**Required action:**
Search the data for "patterns". Return each matching line.

**Provided data:**
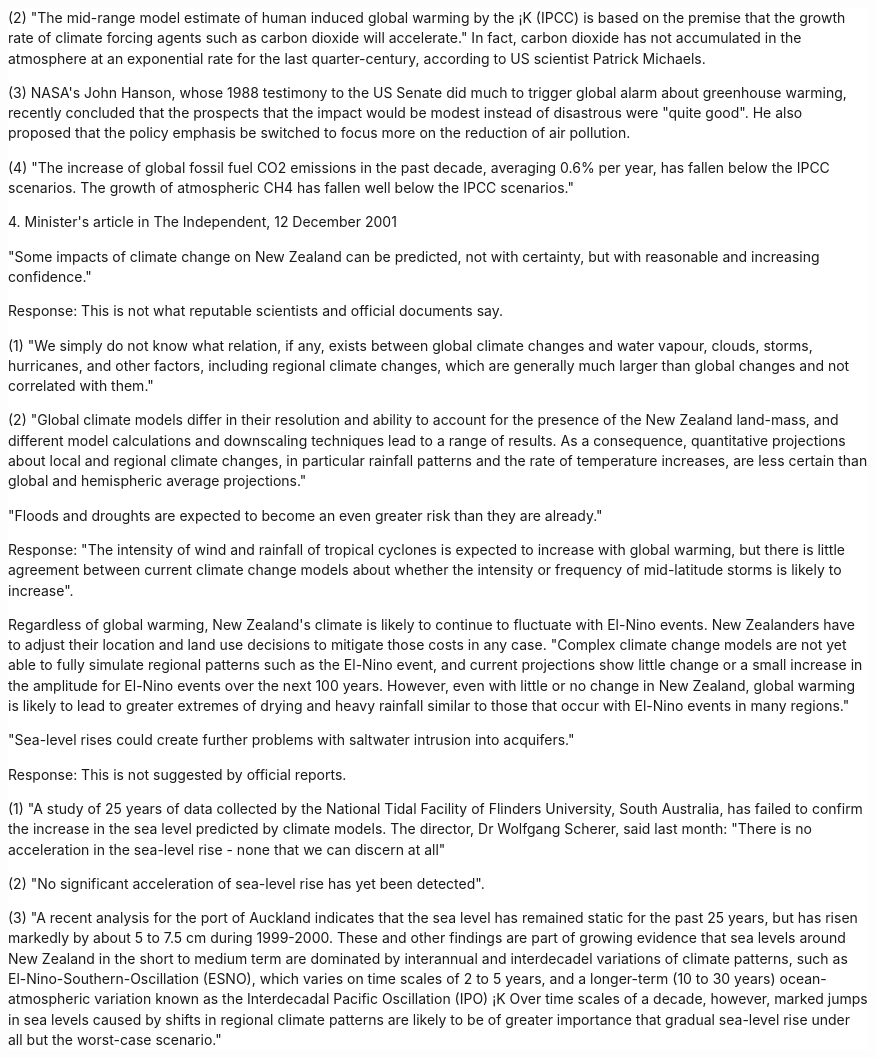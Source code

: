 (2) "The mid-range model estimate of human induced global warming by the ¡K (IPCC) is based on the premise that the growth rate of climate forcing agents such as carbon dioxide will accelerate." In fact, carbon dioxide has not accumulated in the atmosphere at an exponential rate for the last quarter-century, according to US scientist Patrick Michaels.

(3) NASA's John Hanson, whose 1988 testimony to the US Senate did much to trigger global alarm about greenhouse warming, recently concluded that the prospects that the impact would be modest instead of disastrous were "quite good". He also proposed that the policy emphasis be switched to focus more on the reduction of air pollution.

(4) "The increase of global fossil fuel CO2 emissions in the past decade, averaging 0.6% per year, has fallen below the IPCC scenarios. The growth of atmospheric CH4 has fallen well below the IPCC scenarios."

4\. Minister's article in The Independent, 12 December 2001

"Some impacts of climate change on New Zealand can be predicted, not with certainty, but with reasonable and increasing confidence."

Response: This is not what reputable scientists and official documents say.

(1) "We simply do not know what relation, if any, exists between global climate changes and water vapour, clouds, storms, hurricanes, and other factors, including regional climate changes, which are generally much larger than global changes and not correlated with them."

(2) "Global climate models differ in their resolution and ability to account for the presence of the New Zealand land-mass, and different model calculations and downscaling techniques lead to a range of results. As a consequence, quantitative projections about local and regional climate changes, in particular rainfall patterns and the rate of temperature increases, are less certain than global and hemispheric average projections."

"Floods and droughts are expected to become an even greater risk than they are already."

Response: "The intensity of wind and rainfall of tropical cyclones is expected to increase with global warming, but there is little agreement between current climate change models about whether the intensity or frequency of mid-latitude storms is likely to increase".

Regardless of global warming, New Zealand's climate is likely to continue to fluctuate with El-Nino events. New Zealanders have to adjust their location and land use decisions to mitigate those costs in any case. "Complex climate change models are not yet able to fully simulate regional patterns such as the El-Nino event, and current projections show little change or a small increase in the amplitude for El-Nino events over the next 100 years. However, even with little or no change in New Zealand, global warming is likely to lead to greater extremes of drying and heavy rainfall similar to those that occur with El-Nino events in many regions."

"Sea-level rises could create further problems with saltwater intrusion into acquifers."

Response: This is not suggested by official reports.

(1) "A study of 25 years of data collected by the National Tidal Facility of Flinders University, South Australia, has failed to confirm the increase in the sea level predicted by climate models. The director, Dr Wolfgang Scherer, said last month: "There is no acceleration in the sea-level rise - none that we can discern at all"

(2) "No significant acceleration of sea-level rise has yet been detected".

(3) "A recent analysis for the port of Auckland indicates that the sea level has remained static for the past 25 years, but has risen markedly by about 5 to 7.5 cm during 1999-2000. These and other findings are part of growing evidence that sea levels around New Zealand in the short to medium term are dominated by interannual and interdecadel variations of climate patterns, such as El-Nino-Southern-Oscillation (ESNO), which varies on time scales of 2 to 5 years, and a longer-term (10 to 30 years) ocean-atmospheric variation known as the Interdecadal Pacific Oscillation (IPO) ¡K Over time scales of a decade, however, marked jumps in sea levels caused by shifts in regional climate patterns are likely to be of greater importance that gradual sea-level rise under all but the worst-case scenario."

**Completed task:**
(2) "Global climate models differ in their resolution and ability to account for the presence of the New Zealand land-mass, and different model calculations and downscaling techniques lead to a range of results. As a consequence, quantitative projections about local and regional climate changes, in particular rainfall patterns and the rate of temperature increases, are less certain than global and hemispheric average projections."
Regardless of global warming, New Zealand's climate is likely to continue to fluctuate with El-Nino events. New Zealanders have to adjust their location and land use decisions to mitigate those costs in any case. "Complex climate change models are not yet able to fully simulate regional patterns such as the El-Nino event, and current projections show little change or a small increase in the amplitude for El-Nino events over the next 100 years. However, even with little or no change in New Zealand, global warming is likely to lead to greater extremes of drying and heavy rainfall similar to those that occur with El-Nino events in many regions."
(3) "A recent analysis for the port of Auckland indicates that the sea level has remained static for the past 25 years, but has risen markedly by about 5 to 7.5 cm during 1999-2000. These and other findings are part of growing evidence that sea levels around New Zealand in the short to medium term are dominated by interannual and interdecadel variations of climate patterns, such as El-Nino-Southern-Oscillation (ESNO), which varies on time scales of 2 to 5 years, and a longer-term (10 to 30 years) ocean-atmospheric variation known as the Interdecadal Pacific Oscillation (IPO) ¡K Over time scales of a decade, however, marked jumps in sea levels caused by shifts in regional climate patterns are likely to be of greater importance that gradual sea-level rise under all but the worst-case scenario."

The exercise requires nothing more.